= Migration of the red-tailed hawk =

Many populations of red-tailed hawks, broadly excluding those in Canada and Alaska, are migratory. They appear to migrate one-by-one rather than in groups.

== Partial migration ==

Red-tailed hawks are considered partial migrants, as in about the northern third of their distribution, which is most of their range in Canada and Alaska, they almost entirely vacate their breeding grounds. In coastal areas of the north, however, such as in the Pacific Northwest to southern Alaska and in Nova Scotia on the Atlantic, red-tailed hawks do not usually migrate. More or less, any area where snow cover is nearly continuous during the winter shows an extended absence of most red-tailed hawks, so some areas as far south as Montana may show strong seasonal vacancies of red-tails. In southern Michigan, immature red-tailed hawks tended to remain in winter only when voles were abundant.
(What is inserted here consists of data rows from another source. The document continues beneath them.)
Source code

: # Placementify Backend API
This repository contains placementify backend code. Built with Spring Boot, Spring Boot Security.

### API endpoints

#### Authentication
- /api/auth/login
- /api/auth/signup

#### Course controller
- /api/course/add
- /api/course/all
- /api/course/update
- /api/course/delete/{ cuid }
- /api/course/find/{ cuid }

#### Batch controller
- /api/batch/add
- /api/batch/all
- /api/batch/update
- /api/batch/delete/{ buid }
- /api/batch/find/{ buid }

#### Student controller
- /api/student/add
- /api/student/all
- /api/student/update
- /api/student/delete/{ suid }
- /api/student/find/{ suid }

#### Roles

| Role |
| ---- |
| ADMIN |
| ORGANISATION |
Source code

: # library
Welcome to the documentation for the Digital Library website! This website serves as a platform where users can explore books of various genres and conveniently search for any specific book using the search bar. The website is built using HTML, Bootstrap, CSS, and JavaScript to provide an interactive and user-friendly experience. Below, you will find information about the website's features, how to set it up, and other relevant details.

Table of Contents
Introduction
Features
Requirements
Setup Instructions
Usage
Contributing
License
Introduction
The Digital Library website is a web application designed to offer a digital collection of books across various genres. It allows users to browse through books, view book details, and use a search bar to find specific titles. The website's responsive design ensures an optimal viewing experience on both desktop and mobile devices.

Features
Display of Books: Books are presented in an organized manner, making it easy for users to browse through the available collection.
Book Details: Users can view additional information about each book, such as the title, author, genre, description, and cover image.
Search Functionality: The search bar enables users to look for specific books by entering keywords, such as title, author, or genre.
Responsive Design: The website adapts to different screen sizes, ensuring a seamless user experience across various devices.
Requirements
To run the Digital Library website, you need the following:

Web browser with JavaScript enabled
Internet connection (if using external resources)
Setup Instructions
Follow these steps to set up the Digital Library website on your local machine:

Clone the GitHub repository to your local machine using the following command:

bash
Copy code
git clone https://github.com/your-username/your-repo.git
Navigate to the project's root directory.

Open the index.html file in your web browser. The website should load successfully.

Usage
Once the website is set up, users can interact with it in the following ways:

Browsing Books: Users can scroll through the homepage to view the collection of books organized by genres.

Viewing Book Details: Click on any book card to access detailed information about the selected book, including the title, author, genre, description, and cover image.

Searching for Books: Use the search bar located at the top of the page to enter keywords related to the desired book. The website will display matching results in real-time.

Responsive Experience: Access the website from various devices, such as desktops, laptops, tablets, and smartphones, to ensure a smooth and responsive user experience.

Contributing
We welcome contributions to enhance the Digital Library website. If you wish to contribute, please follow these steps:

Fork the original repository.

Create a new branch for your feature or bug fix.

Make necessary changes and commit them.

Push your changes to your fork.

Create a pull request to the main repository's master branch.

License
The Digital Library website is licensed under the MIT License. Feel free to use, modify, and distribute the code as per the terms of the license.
During relatively long, harsh winters in Michigan, many more young ones were reported in northeastern Mexico. To the opposite extreme, hawks residing as far north as Fairbanks, Alaska, may persevere through the winter on their home territory, as was recorded with one male over three consecutive years. Birds of any age tend to be territorial during winter but may shift ranges whenever food requirements demand it. Wintering birds tend to perch on inconspicuous tree perches, seeking shelter especially if they have a full crop or are in the midst of poor or overly windy weather. Adult wintering red-tails tend to perch more prominently than immatures do, which select lower or more secluded perches. Immatures are often missed in winter bird counts, unless they are being displaced by dominant adults. Generally, though, immatures can seem to recognize that they are less likely to be attacked by adults during winter and can perch surprisingly close to them. Age is the most significant consideration of wintering hawks' hierarchy, but size does factor in, as larger immatures (presumably usually females) are less likely to displaced than smaller ones.
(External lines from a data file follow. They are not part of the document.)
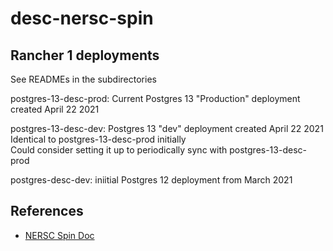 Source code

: # desc-nersc-spin

## Rancher 1 deployments
See READMEs in the subdirectories

postgres-13-desc-prod: Current Postgres 13 "Production" deployment created April 22 2021

postgres-13-desc-dev:  Postgres 13 "dev" deployment created April 22 2021
Identical to postgres-13-desc-prod initially  
Could consider setting it up to periodically sync with postgres-13-desc-prod

postgres-desc-dev:  iniitial Postgres 12 deployment from March 2021


## References
* [NERSC Spin Doc](https://docs.nersc.gov/services/spin/rancher1/getting_started/)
Dark adult red-tailed hawks appear to be harder to locate when perched than other red-tails. In Oklahoma, for example, wintering adult Harlan's hawks were rarely engaged in fights or chased by other red-tails. These hawks tended to gather in regional pockets and frequently the same ones occurred year-to-year. In general, migratory behavior is complex and reliant on each individual hawk's decision-making (i.e. whether prey populations are sufficient to entice the hawk to endure prolonged snow cover). During fall migration, departure may occur as soon as late September, but peak movements occur in late October and all of November in the United States, with migration ceasing after mid-December. The northernmost migrants may pass over resident red-tailed hawks in the contiguous United States, while the latter are still in the midst of brooding fledglings. Not infrequently, several autumn hawk watches in Ontario, Quebec and the northern United States record 4,500–8,900 red-tailed hawks migrating through each fall, with records of up to 15,000 in a season at Hawk Ridge hawk watch in Duluth, Minnesota.
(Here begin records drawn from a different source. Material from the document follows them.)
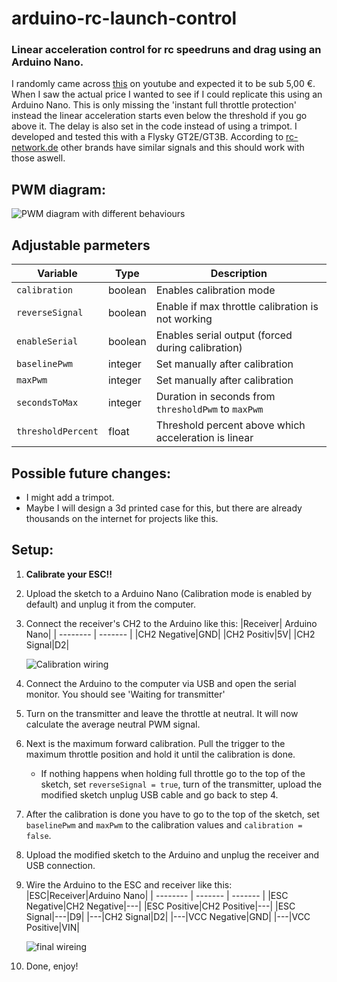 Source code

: # arduino-rc-launch-control
### Linear acceleration control for rc speedruns and drag using an Arduino Nano.

I randomly came across [this](https://www.youtube.com/watch?v=zmyIdEzfCtM) on youtube and expected it to be sub 5,00 €.
When I saw the actual price I wanted to see if I could replicate this using an Arduino Nano. This is only missing the 'instant full throttle protection' instead the linear acceleration starts even below the threshold if you go above it. The delay is also set in the code instead of using a trimpot. I developed and tested this with a Flysky GT2E/GT3B. According to [rc-network.de](https://wiki.rc-network.de/wiki/PWM) other brands have similar signals and this should work with those aswell.

## PWM diagram:
![PWM diagram with different behaviours](https://github.com/ambrmart/arduino-rc-launch-control/blob/main/img/img000.jpg?raw=true)

## Adjustable parmeters
|Variable|Type|Description|
| -------- | ------- | ------- |
|`calibration`|boolean|Enables calibration mode|
|`reverseSignal`|boolean|Enable if max throttle calibration is not working|
|`enableSerial`|boolean|Enables serial output (forced during calibration)|
|`baselinePwm`|integer|Set manually after calibration|
|`maxPwm`|integer|Set manually after calibration|
|`secondsToMax`|integer|Duration in seconds from `thresholdPwm` to `maxPwm`|
|`thresholdPercent`|float|Threshold percent above which acceleration is linear|

## Possible future changes:
- I might add a trimpot.
- Maybe I will design a 3d printed case for this, but there are already thousands on the internet for projects like this.

## Setup:
1. **Calibrate your ESC!!**
2. Upload the sketch to a Arduino Nano (Calibration mode is enabled by default) and unplug it from the computer.
3. Connect the receiver's CH2 to the Arduino like this:
   |Receiver| Arduino Nano|
   | -------- | ------- |
   |CH2 Negative|GND|
   |CH2 Positiv|5V|
   |CH2 Signal|D2|
   
   ![Calibration wiring](https://github.com/ambrmart/arduino-rc-launch-control/blob/main/img/img001.jpg)
4. Connect the Arduino to the computer via USB and open the serial monitor. You should see 'Waiting for transmitter'
5. Turn on the transmitter and leave the throttle at neutral. It will now calculate the average neutral PWM signal.
6. Next is the maximum forward calibration. Pull the trigger to the maximum throttle position and hold it until the calibration is done.
   - If nothing happens when holding full throttle go to the top of the sketch, set `reverseSignal = true`, turn of the transmitter, upload the modified sketch unplug USB cable and go back to step 4.
7. After the calibration is done you have to go to the top of the sketch, set `baselinePwm` and `maxPwm` to the calibration values and `calibration = false`.
8. Upload the modified sketch to the Arduino and unplug the receiver and USB connection.
9. Wire the Arduino to the ESC and receiver like this:
   |ESC|Receiver|Arduino Nano|
   | -------- | ------- | ------- |
   |ESC Negative|CH2 Negative|---|
   |ESC Positive|CH2 Positive|---|
   |ESC Signal|---|D9|
   |---|CH2 Signal|D2|
   |---|VCC Negative|GND|
   |---|VCC Positive|VIN|

    ![final wireing](https://github.com/ambrmart/arduino-rc-launch-control/blob/main/img/img002.jpg)
10. Done, enjoy!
Unlike some other Buteo species, such as Swainson's hawks and broad-winged hawks, red-tailed hawks do not usually migrate in groups, instead passing by one-by-one, and only migrate on days when winds are favorable. Most migrants do not move past southern Mexico in late autumn, but a few North American migrants may annually move as far south as breeding red-tailed hawks happen to occur, i.e. in Central America to as far south Panama. However, a few records were reported of wintering migrant red-tails turning up in Colombia, the first records of them anywhere in South America. Spring northward movements may commence as early as late February, with peak numbers usually occurring in late March and early April. Seasonal counts may include up to 19,000 red-tails in spring at Derby Hill hawk watch, in Oswego, New York, sometimes more than 5,000 are recorded in a day there. The most northerly migratory individuals may not reach breeding grounds until June, even adults.

Immature hawks migrate later than adults in spring on average, but not, generally speaking, in autumn. In the northern Great Lakes, immatures return in late May to early June, when adults are already well into their nesting season and must find unoccupied ranges. In Alaska, adults tend to migrate before immatures in early to mid-September, to the contrary of other areas, probably as heavy snowfall begins. Yearlings that were banded in southwestern Idaho stayed for about 2 months after fledging, and then traveled long distances with a strong directional bias, with 9 of 12 recovered southeast of the study area (six of these moved south to coastal lowlands in Mexico and as far as Guatemala, 4205 km from their initial banding.) In California, 35 hawks were banded as nestlings; 26 were recovered at less than 50 miles away, with multidirectional juvenile dispersals. Nestlings banded in Southern California sometimes actually traveled north as far as 1190 km to Oregon, ranging to the opposite extreme as far as a banded bird from the Sierra Nevadas that moved 1700 km south to Sinaloa. Nestlings banded in Green County, Wisconsin, did not travel very far comparatively by October–November, but by December, recoveries were found in states including Illinois, Iowa, Texas, Louisiana, and Florida.